Employer LaborWashing/Worker Reality
Great piece on workers at the Baltimore Museum of Art organizing. The museum is getting all kinds of good press because they have a exhibit based on the art of their own security guards. So that makes museum administration look all pro-worker. But of course it is not. It is anti-worker. This is just about pretending to care about workers in order to highlight local Black art by its own security guards. Think about all the bases that touches. It’s local. It’s a Black working class workforce. It’s Baltimore. It’s community-driven. But you know what is local, community driven, in Baltimore, and part of the Black working class? A union. And that’s what those security guards are fighting for.
While Baltimore artists, influencers, and reporters shuffled into the Baltimore Museum of Art for a preview of Guarding The Art, an upcoming exhibition that the BMA’s very own security guards curated in collaboration with curatorial staff, workers stood on the steps of the museum demanding their union be recognized.
On Tuesday, March 22, a group of seven workers who are part of the ongoing effort to unionize the Baltimore Museum of Art held signs with slogans such as “1 Voice, 1 Union” and “No More Delays”; one sign had “Guarding the Art” changed to “Guarding the Guards.” They were demanding that the BMA’s director, Christopher Bedford, sign the union’s election agreement.

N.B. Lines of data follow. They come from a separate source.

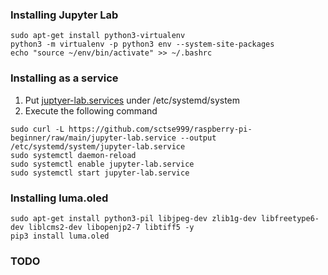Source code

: ### Installing Jupyter Lab

```
sudo apt-get install python3-virtualenv
python3 -m virtualenv -p python3 env --system-site-packages
echo "source ~/env/bin/activate" >> ~/.bashrc
```

### Installing as a service

1. Put [juptyer-lab.services](jupyter-lab.service) under /etc/systemd/system
2. Execute the following command

```
sudo curl -L https://github.com/sctse999/raspberry-pi-beginner/raw/main/jupyter-lab.service --output /etc/systemd/system/jupyter-lab.service
sudo systemctl daemon-reload
sudo systemctl enable jupyter-lab.service
sudo systemctl start jupyter-lab.service
```

### Installing luma.oled

```
sudo apt-get install python3-pil libjpeg-dev zlib1g-dev libfreetype6-dev liblcms2-dev libopenjp2-7 libtiff5 -y 
pip3 install luma.oled
```

### TODO

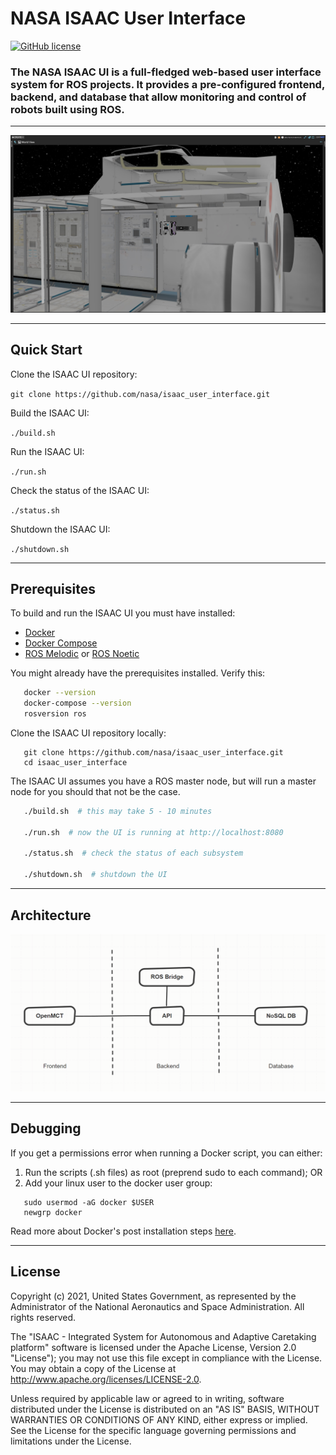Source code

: 
# NASA ISAAC User Interface

[![GitHub license](https://img.shields.io/github/license/nasa/isaac)](https://github.com/nasa/isaac/blob/master/LICENSE)

### The NASA ISAAC UI is a full-fledged web-based user interface system for ROS projects. It provides a pre-configured frontend, backend, and database that allow monitoring and control of robots built using ROS.

---

![Example screenshot of ISAAC UI](isaac_ui.jpg)

---

## Quick Start

   Clone the ISAAC UI repository:

   `git clone https://github.com/nasa/isaac_user_interface.git`

   Build the ISAAC UI:

   `./build.sh`

   Run the ISAAC UI:

   `./run.sh`

   Check the status of the ISAAC UI:

   `./status.sh`

   Shutdown the ISAAC UI:

   `./shutdown.sh`

---

## Prerequisites

To build and run the ISAAC UI you must have installed:

- [Docker](https://docs.docker.com/engine/install/)
- [Docker Compose](https://docs.docker.com/compose/install/)
- [ROS Melodic](http://wiki.ros.org/melodic/Installation) or [ROS Noetic](http://wiki.ros.org/noetic/Installation)

You might already have the prerequisites installed. Verify this:

```bash
   docker --version
   docker-compose --version
   rosversion ros
```

Clone the ISAAC UI repository locally:

```
   git clone https://github.com/nasa/isaac_user_interface.git
   cd isaac_user_interface
```

The ISAAC UI assumes you have a ROS master node, but will run a master node for you should that not be the case.

```bash
   ./build.sh  # this may take 5 - 10 minutes

   ./run.sh  # now the UI is running at http://localhost:8080

   ./status.sh  # check the status of each subsystem

   ./shutdown.sh  # shutdown the UI 
```

---

## Architecture

![Simplified architectural diagram of ISAAC UI](isaac_ui_diagram.png)

---

## Debugging

If you get a permissions error when running a Docker script, you can either:

1. Run the scripts (.sh files) as root (preprend sudo to each command); OR
2. Add your linux user to the docker user group:

```
   sudo usermod -aG docker $USER
   newgrp docker
```

Read more about Docker's post installation steps [here](https://docs.docker.com/engine/install/linux-postinstall/).

---

## License

Copyright (c) 2021, United States Government, as represented by the Administrator of the National Aeronautics and Space Administration. All rights reserved.

The "ISAAC - Integrated System for Autonomous and Adaptive Caretaking platform" software is licensed under the Apache License, Version 2.0 "License"); you may not use this file except in compliance with the License. You may obtain a copy of the License at http://www.apache.org/licenses/LICENSE-2.0.

Unless required by applicable law or agreed to in writing, software distributed under the License is distributed on an "AS IS" BASIS, WITHOUT WARRANTIES OR CONDITIONS OF ANY KIND, either express or implied. See the License for the specific language governing permissions and limitations under the License.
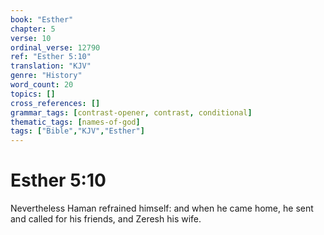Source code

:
 ```yaml
---
book: "Esther"
chapter: 5
verse: 10
ordinal_verse: 12790
ref: "Esther 5:10"
translation: "KJV"
genre: "History"
word_count: 20
topics: []
cross_references: []
grammar_tags: [contrast-opener, contrast, conditional]
thematic_tags: [names-of-god]
tags: ["Bible","KJV","Esther"]
---
```


# Esther 5:10

Nevertheless Haman refrained himself: and when he came home, he sent and called for his friends, and Zeresh his wife.
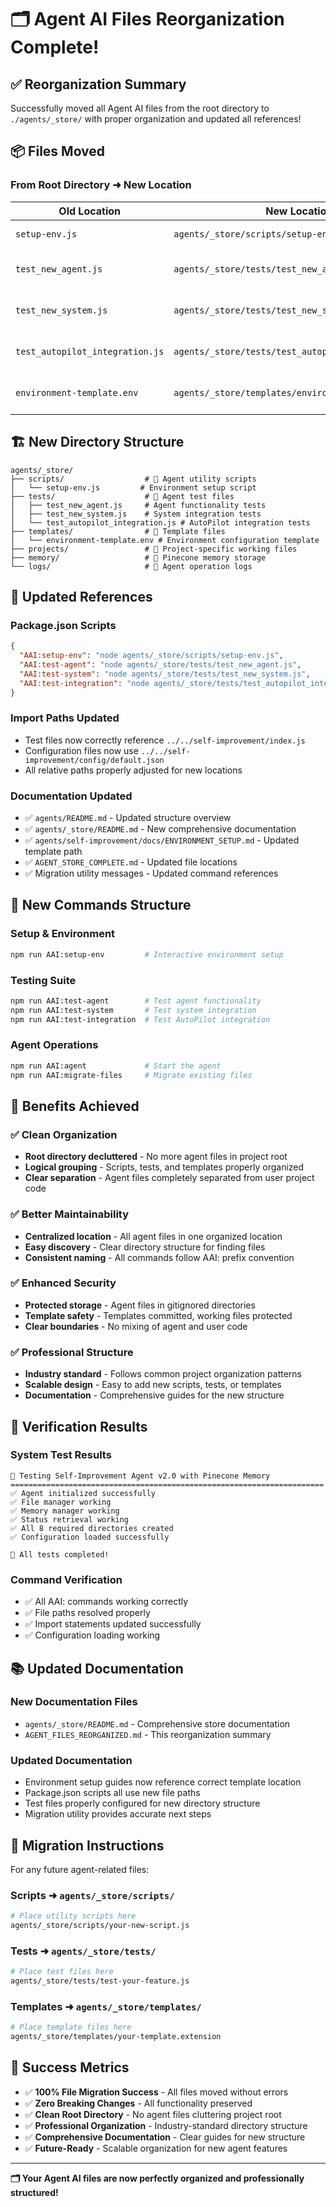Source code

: # 🗂️ Agent AI Files Reorganization Complete!

## ✅ **Reorganization Summary**

Successfully moved all Agent AI files from the root directory to `./agents/_store/` with proper organization and updated all references!

## 📦 **Files Moved**

### **From Root Directory ➜ New Location**

| **Old Location** | **New Location** | **Purpose** |
|------------------|------------------|-------------|
| `setup-env.js` | `agents/_store/scripts/setup-env.js` | Environment setup script |
| `test_new_agent.js` | `agents/_store/tests/test_new_agent.js` | Agent functionality tests |
| `test_new_system.js` | `agents/_store/tests/test_new_system.js` | System integration tests |
| `test_autopilot_integration.js` | `agents/_store/tests/test_autopilot_integration.js` | AutoPilot integration tests |
| `environment-template.env` | `agents/_store/templates/environment-template.env` | Environment configuration template |

## 🏗️ **New Directory Structure**

```
agents/_store/
├── scripts/                  # 🔧 Agent utility scripts
│   └── setup-env.js         # Environment setup script
├── tests/                    # 🧪 Agent test files
│   ├── test_new_agent.js     # Agent functionality tests
│   ├── test_new_system.js    # System integration tests
│   └── test_autopilot_integration.js # AutoPilot integration tests
├── templates/                # 📄 Template files
│   └── environment-template.env # Environment configuration template
├── projects/                 # 📂 Project-specific working files
├── memory/                   # 🧠 Pinecone memory storage
└── logs/                     # 📝 Agent operation logs
```

## 🔧 **Updated References**

### **Package.json Scripts**
```json
{
  "AAI:setup-env": "node agents/_store/scripts/setup-env.js",
  "AAI:test-agent": "node agents/_store/tests/test_new_agent.js",
  "AAI:test-system": "node agents/_store/tests/test_new_system.js",
  "AAI:test-integration": "node agents/_store/tests/test_autopilot_integration.js"
}
```

### **Import Paths Updated**
- Test files now correctly reference `../../self-improvement/index.js`
- Configuration files now use `../../self-improvement/config/default.json`
- All relative paths properly adjusted for new locations

### **Documentation Updated**
- ✅ `agents/README.md` - Updated structure overview
- ✅ `agents/_store/README.md` - New comprehensive documentation
- ✅ `agents/self-improvement/docs/ENVIRONMENT_SETUP.md` - Updated template path
- ✅ `AGENT_STORE_COMPLETE.md` - Updated file locations
- ✅ Migration utility messages - Updated command references

## 🚀 **New Commands Structure**

### **Setup & Environment**
```bash
npm run AAI:setup-env         # Interactive environment setup
```

### **Testing Suite**
```bash
npm run AAI:test-agent        # Test agent functionality
npm run AAI:test-system       # Test system integration  
npm run AAI:test-integration  # Test AutoPilot integration
```

### **Agent Operations**
```bash
npm run AAI:agent             # Start the agent
npm run AAI:migrate-files     # Migrate existing files
```

## 🎯 **Benefits Achieved**

### **✅ Clean Organization**
- **Root directory decluttered** - No more agent files in project root
- **Logical grouping** - Scripts, tests, and templates properly organized
- **Clear separation** - Agent files completely separated from user project code

### **✅ Better Maintainability**
- **Centralized location** - All agent files in one organized location
- **Easy discovery** - Clear directory structure for finding files
- **Consistent naming** - All commands follow AAI: prefix convention

### **✅ Enhanced Security**
- **Protected storage** - Agent files in gitignored directories
- **Template safety** - Templates committed, working files protected
- **Clear boundaries** - No mixing of agent and user code

### **✅ Professional Structure**
- **Industry standard** - Follows common project organization patterns
- **Scalable design** - Easy to add new scripts, tests, or templates
- **Documentation** - Comprehensive guides for the new structure

## 🧪 **Verification Results**

### **System Test Results**
```
🧪 Testing Self-Improvement Agent v2.0 with Pinecone Memory
======================================================================
✅ Agent initialized successfully
✅ File manager working
✅ Memory manager working  
✅ Status retrieval working
✅ All 8 required directories created
✅ Configuration loaded successfully

🎉 All tests completed!
```

### **Command Verification**
- ✅ All AAI: commands working correctly
- ✅ File paths resolved properly
- ✅ Import statements updated successfully
- ✅ Configuration loading working

## 📚 **Updated Documentation**

### **New Documentation Files**
- `agents/_store/README.md` - Comprehensive store documentation
- `AGENT_FILES_REORGANIZED.md` - This reorganization summary

### **Updated Documentation**
- Environment setup guides now reference correct template location
- Package.json scripts all use new file paths
- Test files properly configured for new directory structure
- Migration utility provides accurate next steps

## 🔄 **Migration Instructions**

For any future agent-related files:

### **Scripts** ➜ `agents/_store/scripts/`
```bash
# Place utility scripts here
agents/_store/scripts/your-new-script.js
```

### **Tests** ➜ `agents/_store/tests/`
```bash
# Place test files here
agents/_store/tests/test-your-feature.js
```

### **Templates** ➜ `agents/_store/templates/`
```bash
# Place template files here
agents/_store/templates/your-template.extension
```

## 🎉 **Success Metrics**

- ✅ **100% File Migration Success** - All files moved without errors
- ✅ **Zero Breaking Changes** - All functionality preserved
- ✅ **Clean Root Directory** - No agent files cluttering project root
- ✅ **Professional Organization** - Industry-standard directory structure
- ✅ **Comprehensive Documentation** - Clear guides for new structure
- ✅ **Future-Ready** - Scalable organization for new agent features

---

**🗂️ Your Agent AI files are now perfectly organized and professionally structured!** 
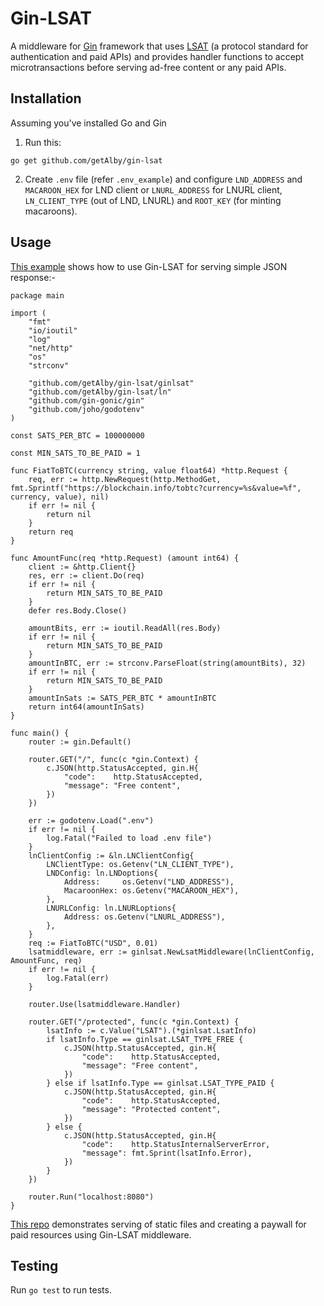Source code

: # Gin-LSAT

A middleware for [Gin](https://github.com/gin-gonic/gin) framework that uses [LSAT](https://lsat.tech/) (a protocol standard for authentication and paid APIs) and provides handler functions to accept microtransactions before serving ad-free content or any paid APIs.

## Installation

Assuming you've installed Go and Gin 

1. Run this:

```
go get github.com/getAlby/gin-lsat
```

2. Create `.env` file (refer `.env_example`) and configure `LND_ADDRESS` and `MACAROON_HEX` for LND client or `LNURL_ADDRESS` for LNURL client, `LN_CLIENT_TYPE` (out of LND, LNURL) and `ROOT_KEY` (for minting macaroons).  

## Usage

[This example](https://github.com/getAlby/gin-lsat/blob/main/examples/main.go) shows how to use Gin-LSAT for serving simple JSON response:-

```
package main

import (
	"fmt"
	"io/ioutil"
	"log"
	"net/http"
	"os"
	"strconv"

	"github.com/getAlby/gin-lsat/ginlsat"
	"github.com/getAlby/gin-lsat/ln"
	"github.com/gin-gonic/gin"
	"github.com/joho/godotenv"
)

const SATS_PER_BTC = 100000000

const MIN_SATS_TO_BE_PAID = 1

func FiatToBTC(currency string, value float64) *http.Request {
	req, err := http.NewRequest(http.MethodGet, fmt.Sprintf("https://blockchain.info/tobtc?currency=%s&value=%f", currency, value), nil)
	if err != nil {
		return nil
	}
	return req
}

func AmountFunc(req *http.Request) (amount int64) {
	client := &http.Client{}
	res, err := client.Do(req)
	if err != nil {
		return MIN_SATS_TO_BE_PAID
	}
	defer res.Body.Close()

	amountBits, err := ioutil.ReadAll(res.Body)
	if err != nil {
		return MIN_SATS_TO_BE_PAID
	}
	amountInBTC, err := strconv.ParseFloat(string(amountBits), 32)
	if err != nil {
		return MIN_SATS_TO_BE_PAID
	}
	amountInSats := SATS_PER_BTC * amountInBTC
	return int64(amountInSats)
}

func main() {
	router := gin.Default()

	router.GET("/", func(c *gin.Context) {
		c.JSON(http.StatusAccepted, gin.H{
			"code":    http.StatusAccepted,
			"message": "Free content",
		})
	})

	err := godotenv.Load(".env")
	if err != nil {
		log.Fatal("Failed to load .env file")
	}
	lnClientConfig := &ln.LNClientConfig{
		LNClientType: os.Getenv("LN_CLIENT_TYPE"),
		LNDConfig: ln.LNDoptions{
			Address:     os.Getenv("LND_ADDRESS"),
			MacaroonHex: os.Getenv("MACAROON_HEX"),
		},
		LNURLConfig: ln.LNURLoptions{
			Address: os.Getenv("LNURL_ADDRESS"),
		},
	}
	req := FiatToBTC("USD", 0.01)
	lsatmiddleware, err := ginlsat.NewLsatMiddleware(lnClientConfig, AmountFunc, req)
	if err != nil {
		log.Fatal(err)
	}

	router.Use(lsatmiddleware.Handler)

	router.GET("/protected", func(c *gin.Context) {
		lsatInfo := c.Value("LSAT").(*ginlsat.LsatInfo)
		if lsatInfo.Type == ginlsat.LSAT_TYPE_FREE {
			c.JSON(http.StatusAccepted, gin.H{
				"code":    http.StatusAccepted,
				"message": "Free content",
			})
		} else if lsatInfo.Type == ginlsat.LSAT_TYPE_PAID {
			c.JSON(http.StatusAccepted, gin.H{
				"code":    http.StatusAccepted,
				"message": "Protected content",
			})
		} else {
			c.JSON(http.StatusAccepted, gin.H{
				"code":    http.StatusInternalServerError,
				"message": fmt.Sprint(lsatInfo.Error),
			})
		}
	})

	router.Run("localhost:8080")
}
```

[This repo](https://github.com/getAlby/lsat-proxy) demonstrates serving of static files and creating a paywall for paid resources using Gin-LSAT middleware.
## Testing

Run `go test` to run tests.
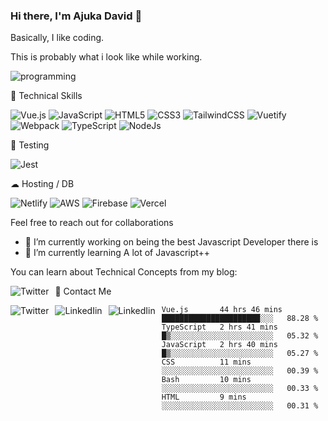 ### Hi there, I'm Ajuka David 🥷

Basically, I like coding.

This is probably what i look like while working.



![programming](https://user-images.githubusercontent.com/25822805/161375816-fc18355a-ff71-404c-9ab4-7258dc138281.gif)

💼 Technical Skills 

![Vue.js](https://img.shields.io/badge/vuejs-%2335495e.svg?style=for-the-badge&logo=vuedotjs&logoColor=%234FC08D) ![JavaScript](https://img.shields.io/badge/javascript-%23323330.svg?style=for-the-badge&logo=javascript&logoColor=%23F7DF1E) ![HTML5](https://img.shields.io/badge/html5-%23E34F26.svg?style=for-the-badge&logo=html5&logoColor=white) ![CSS3](https://img.shields.io/badge/css3-%231572B6.svg?style=for-the-badge&logo=css3&logoColor=white) ![TailwindCSS](https://img.shields.io/badge/tailwindcss-%2338B2AC.svg?style=for-the-badge&logo=tailwind-css&logoColor=white) ![Vuetify](https://img.shields.io/badge/Vuetify-1867C0?style=for-the-badge&logo=vuetify&logoColor=AEDDFF) ![Webpack](https://img.shields.io/badge/webpack-%238DD6F9.svg?style=for-the-badge&logo=webpack&logoColor=black) ![TypeScript](https://img.shields.io/badge/typescript-%23007ACC.svg?style=for-the-badge&logo=typescript&logoColor=white) ![NodeJs](https://img.shields.io/badge/python-3670A0?style=for-the-badge&logo=python&logoColor=ffdd54)

🧪 Testing 

![Jest](https://img.shields.io/badge/-jest-%23C21325?style=for-the-badge&logo=jest&logoColor=white)

☁ Hosting / DB

![Netlify](https://img.shields.io/badge/netlify-%23000000.svg?style=for-the-badge&logo=netlify&logoColor=#00C7B7) ![AWS](https://img.shields.io/badge/AWS-%23FF9900.svg?style=for-the-badge&logo=amazon-aws&logoColor=white) ![Firebase](https://img.shields.io/badge/firebase-%23039BE5.svg?style=for-the-badge&logo=firebase) ![Vercel](https://img.shields.io/badge/vercel-%23000000.svg?style=for-the-badge&logo=vercel&logoColor=white)


Feel free to reach out for collaborations


- 🔭 I’m currently working on being the best Javascript Developer there is
- 🌱 I’m currently learning A lot of Javascript++ 

You can learn about Technical Concepts from my blog:

<a href="https://tobit.hashnode.dev/"> <img src="https://img.shields.io/badge/Hashnode-2962FF?style=for-the-badge&logo=hashnode&logoColor=white"
     alt="Twitter"
     style="float: left; margin-right: 10px;" /> </a>


📱 Contact Me

<a href="https://twitter.com/ElderAjuka"> <img src="https://img.shields.io/badge/Twitter-1DA1F2?style=for-the-badge&logo=twitter&logoColor=white"
     alt="Twitter"
     style="float: left; margin-right: 10px;" /> </a> <a href="https://www.linkedin.com/in/david-ajuka-630660144/"> <img src="https://img.shields.io/badge/LinkedIn-0077B5?style=for-the-badge&logo=linkedin&logoColor=white"
     alt="LinkedIin"
     style="float: left; margin-right: 10px;" /> </a> <a href="mailto:ajuka.zephiniah@gmail.com"> <img src="https://img.shields.io/badge/Gmail-D14836?style=for-the-badge&logo=gmail&logoColor=white"
     alt="LinkedIin"
     style="float: left; margin-right: 10px;" /> </a>
     

<!--START_SECTION:waka-->

```text
Vue.js       44 hrs 46 mins  ██████████████████████░░░   88.28 %
TypeScript   2 hrs 41 mins   █▒░░░░░░░░░░░░░░░░░░░░░░░   05.32 %
JavaScript   2 hrs 40 mins   █▒░░░░░░░░░░░░░░░░░░░░░░░   05.27 %
CSS          11 mins         ░░░░░░░░░░░░░░░░░░░░░░░░░   00.39 %
Bash         10 mins         ░░░░░░░░░░░░░░░░░░░░░░░░░   00.33 %
HTML         9 mins          ░░░░░░░░░░░░░░░░░░░░░░░░░   00.31 %
```

<!--END_SECTION:waka-->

Bedford, the union stressed, has had two months to sign the agreement, which is needed in order to allow a union election organized by the city.
Demonstrating outside of the museum was Security Officer Ben Bjork, one of the 17 members of security who helped curate the 25-piece exhibit. One of the pieces Bjork chose for Guarding The Art was “50 Dozen,” a sculpture by Jeremy Alden made up of 600 pencils glued together to form a chair.
“It’s an exhibit with the goal of highlighting how important security guards are to the institution of the BMA. That they do more than just guard the art, they understand it and appreciate it, and are very valuable to the museum,” Bjork said. But what is even more important to Bjork than the chance to contribute to an exhibition is the opportunity to have more of a say over how the BMA treats its present and future workers.
“A lot of times, it feels like security is working at a different institution than some of the curators or higher-up people,” said Bjork, who has been with the museum for almost four years. “The union campaign has allowed me to actually work with people from other departments in a way that I didn’t necessarily even get to do in the Guarding The Art show because we’re actually organizing—like, collaborating together.”
The Baltimore Museum of Art workers’ demands include “job security, fair and livable wages, staff advancement for all,” as well as more involvement in decision making, more administrative accountability, and “manageable workloads that sustain safe working conditions and a healthy lifestyle.” They also want their union to be a wall-to-wall union that includes all of the museum’s workers, including security.
“It’s really important for us to have a wall-to-wall organizing unit, because that would allow there not to be a divide between different departments,” Bjork said. “One thing that we found is that we all had a lot of the same issues or problems at the museum, because a lot of the issues here are systemic, like at any big institution.”
Security Officer Micah Murphy, who joined the BMA after the union drive began but quickly signed a card, stressed the importance of security being part of the union.“We want all the employees—all the eligible employees—to be in one bargaining unit,” Murphy said. “I mean, to me, it would be absurd to have a union without the security guards. We’re the largest department, from what I understand, and we are not the most privileged department—let me put it that way.”